*** SUPPLIED ENTRIES ***

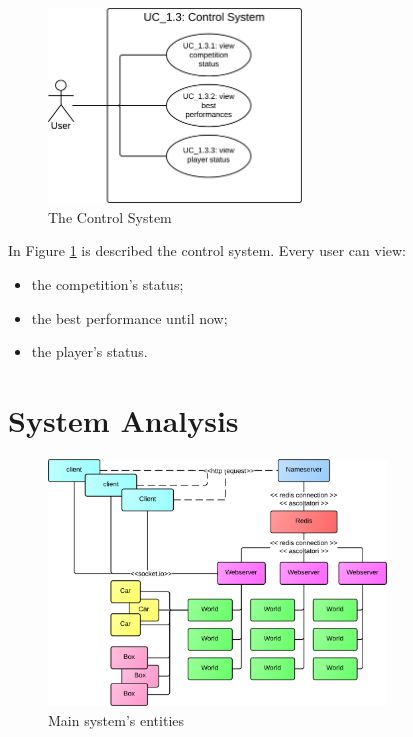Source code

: \begin{figure}[H]
\centering %
\includegraphics[width=0.6\textwidth]{./img/UML/ControlSystem.png}
\caption{The Control System}
\label{fig:ControlSystem}
\end{figure}

In Figure \ref{fig:ControlSystem} is described the control system. Every user can view:
\begin{itemize}
\item the competition's status;
\item the best performance until now;
\item the player's status.
\end{itemize}

\section{System Analysis}

\begin{figure}[H]
\centering %
\includegraphics[width=0.8\textwidth]{./img/SystemAnalysis/Entities.png}
\caption{Main system's entities}
\label{fig:entities}
\end{figure}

***

_WORK ORDER_
Although the records contain pictures, the output must hold only their exact wording.

_OUTPUT OF THE TASK_
Source code

: \begin{figure}[H]
\centering %
\includegraphics[width=0.6\textwidth]{./img/UML/ControlSystem.png}
\caption{The Control System}
\label{fig:ControlSystem}
\end{figure}

In Figure \ref{fig:ControlSystem} is described the control system. Every user can view:
\begin{itemize}
\item the competition's status;
\item the best performance until now;
\item the player's status.
\end{itemize}

\section{System Analysis}

\begin{figure}[H]
\centering %
\includegraphics[width=0.8\textwidth]{./img/SystemAnalysis/Entities.png}
\caption{Main system's entities}
\label{fig:entities}
\end{figure}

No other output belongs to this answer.